The tried and true principles of effective communication apply to wellness programs, as they do to all other types of communication. Here are some basic communication strategies to consider for your 2012 wellness communication plan:
Brand your wellness program: It’s tough to get anyone’s attention in our media-saturated culture. Branding your wellness program—with a creative and fun theme, a logo, templates, user-friendly content organization—can snap your employees to attention and help you get your message across.
Involve employees: Get employees involved in the communication process. They can help with strategic planning, as well as provide valuable input on the actual communications. Use focus groups, create local wellness committees, ask for feedback, send surveys. Target your outreach so that you get representative input.
Use senior leaders as champions: It has been proven that strong and visible leadership involvement in wellness campaigns improves employee engagement and results.
Communicate year around: Changing a behavior is difficult, even when you’re on board and want to make a lifestyle improvement. Year-round, targeted messaging and promotion will keep healthy living top-of-mind. You need to repeat and reinforce what you say, in different ways, using a variety of media to bring about lasting behavior change.
Make it easy: Your efforts to make it quick and easy to sign up for wellness programs (e.g., desktop wellness invitation and booking of appointments/events/screenings, etc.) and access wellness information and resources will pay off. Create a desktop application where employees can view wellness events and sign up for meetings, health screenings and appointments.
Embed wellness in your culture: Employees should see and hear reminders of health and wellness everywhere they go at work.

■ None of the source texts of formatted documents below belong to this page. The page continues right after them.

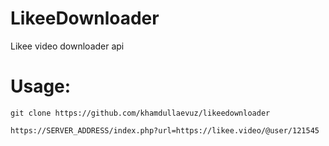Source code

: # LikeeDownloader
Likee video downloader api

# Usage:

```
git clone https://github.com/khamdullaevuz/likeedownloader

https://SERVER_ADDRESS/index.php?url=https://likee.video/@user/121545

```

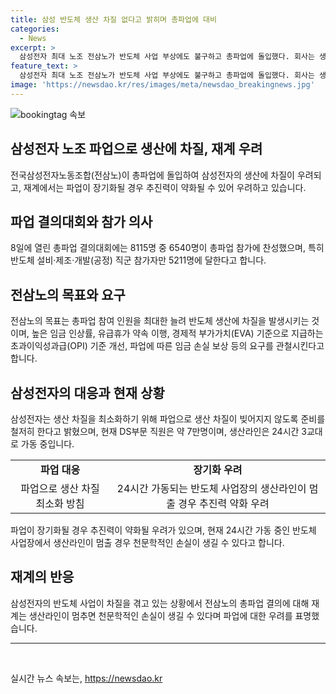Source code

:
 ```yaml
---
title: 삼성 반도체 생산 차질 없다고 밝히며 총파업에 대비
categories:
  - News
excerpt: >
  삼성전자 최대 노조 전삼노가 반도체 사업 부상에도 불구하고 총파업에 돌입했다. 회사는 생산 차질을 최소화하겠다고 명시했으나, 높은 임금 및 유급휴가, OPI 개선 등을 요구하는 전삼노의 파업 의지는 강하다. 현재 8115명 중 6540명이 파업 참가 의사를 밝히며, 파업이 고비를 탈 수 있음을 보여주고 있다. 그러나 파업으로 인한 장기화 우려와 생산 차질의 경제적 손실에 대한 우려도 제기되고 있다.
feature_text: >
  삼성전자 최대 노조 전삼노가 반도체 사업 부상에도 불구하고 총파업에 돌입했다. 회사는 생산 차질을 최소화하겠다고 명시했으나, 높은 임금 및 유급휴가, OPI 개선 등을 요구하는 전삼노의 파업 의지는 강하다. 현재 8115명 중 6540명이 파업 참가 의사를 밝히며, 파업이 고비를 탈 수 있음을 보여주고 있다. 그러나 파업으로 인한 장기화 우려와 생산 차질의 경제적 손실에 대한 우려도 제기되고 있다.
image: 'https://newsdao.kr/res/images/meta/newsdao_breakingnews.jpg'
---
```


<p><img src="https://newsdao.kr/res/images/meta/newsdao_breakingnews.jpg" alt="bookingtag 속보" /></p>

<h2 data-ke-size="size26">삼성전자 노조 파업으로 생산에 차질, 재계 우려</h2>

<p data-ke-size="size16">전국삼성전자노동조합(전삼노)이 총파업에 돌입하여 삼성전자의 생산에 차질이 우려되고, 재계에서는 파업이 장기화될 경우 추진력이 약화될 수 있어 우려하고 있습니다.</p>

<h2 data-ke-size="size26">파업 결의대회와 참가 의사</h2>

<p data-ke-size="size16">8일에 열린 총파업 결의대회에는 8115명 중 6540명이 총파업 참가에 찬성했으며, 특히 반도체 설비·제조·개발(공정) 직군 참가자만 5211명에 달한다고 합니다.</p>

<h2 data-ke-size="size26">전삼노의 목표와 요구</h2>

<p data-ke-size="size16">전삼노의 목표는 총파업 참여 인원을 최대한 늘려 반도체 생산에 차질을 발생시키는 것이며, 높은 임금 인상률, 유급휴가 약속 이행, 경제적 부가가치(EVA) 기준으로 지급하는 초과이익성과급(OPI) 기준 개선, 파업에 따른 임금 손실 보상 등의 요구를 관철시킨다고 합니다.</p>

<h2 data-ke-size="size26">삼성전자의 대응과 현재 상황</h2>

<p data-ke-size="size16">삼성전자는 생산 차질을 최소화하기 위해 파업으로 생산 차질이 빚어지지 않도록 준비를 철저히 한다고 밝혔으며, 현재 DS부문 직원은 약 7만명이며, 생산라인은 24시간 3교대로 가동 중입니다.</p>

<table>
    <tr>
        <td style="text-align: center; height: 17px;"><b>파업 대응</b></td>
        <td style="text-align: center; height: 17px;"><b>장기화 우려</b></td>
    </tr>
    <tr>
        <td style="text-align: center; height: 17px;">파업으로 생산 차질 최소화 방침</td>
        <td style="text-align: center; height: 17px;">24시간 가동되는 반도체 사업장의 생산라인이 멈출 경우 추진력 약화 우려</td>
    </tr>
</table>

<p data-ke-size="size16">파업이 장기화될 경우 추진력이 약화될 우려가 있으며, 현재 24시간 가동 중인 반도체 사업장에서 생산라인이 멈출 경우 천문학적인 손실이 생길 수 있다고 합니다.</p>

<h2 data-ke-size="size26">재계의 반응</h2>

<p data-ke-size="size16">삼성전자의 반도체 사업이 차질을 겪고 있는 상황에서 전삼노의 총파업 결의에 대해 재계는 생산라인이 멈추면 천문학적인 손실이 생길 수 있다며 파업에 대한 우려를 표명했습니다.</p>

<hr>

<p data-ke-size="size16">&nbsp;</p>
실시간 뉴스 속보는, <a href="https://newsdao.kr" rel="dofollow">https://newsdao.kr</a>


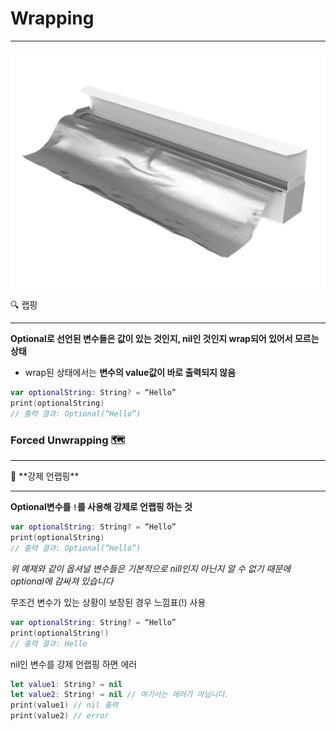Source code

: # Wrapping

---

![Untitled](Wrapping%2089b779c84de94f26981b6093b82a3620/Untitled.png)

<aside>
🔍 랩핑

---

**Optional로 선언된 변수들은 값이 있는 것인지, nil인 것인지 wrap되어 있어서 모르는 상태**

- wrap된 상태에서는 **변수의 value값이 바로 출력되지 않음**

```swift
var optionalString: String? = “Hello”
print(optionalString)
// 출력 결과: Optional(“Hello”)
```

</aside>

### Forced ****Unwrapping 🗺️****

---

<aside>
💪 **강제 언랩핑**

---

**Optional변수를 `!`를 사용해 강제로 언랩핑 하는 것**

```swift
var optionalString: String? = “Hello”
print(optionalString)
// 출력 결과: Optional(“Hello”)
```

*위 예제와 같이 옵셔널 변수들은 기본적으로 nill인지 아닌지 알 수 없기 때문에
optional에 감싸져 있습니다*

무조건 변수가 있는 상황이 보장된 경우 느낌표(!) 사용

```swift
var optionalString: String? = “Hello”
print(optionalString!)
// 출력 결과: Hello
```

nil인 변수를 강제 언랩핑 하면 에러

```swift
let value1: String? = nil
let value2: String! = nil // 여기서는 에러가 아닙니다.
print(value1) // nil 출력
print(value2) // error
```

</aside>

Create a smoke-free work environment, offer healthy food options in cafeterias and vending machines, review policies and work practices to create a safe environment, include wellness as a regular topic at management meetings, provide healthy food at company gatherings and meetings.
Use your creative power and tap your employees’ ingenuity to come up with ideas to get your employee’s attention and pave a yellow brick road to health and wellness.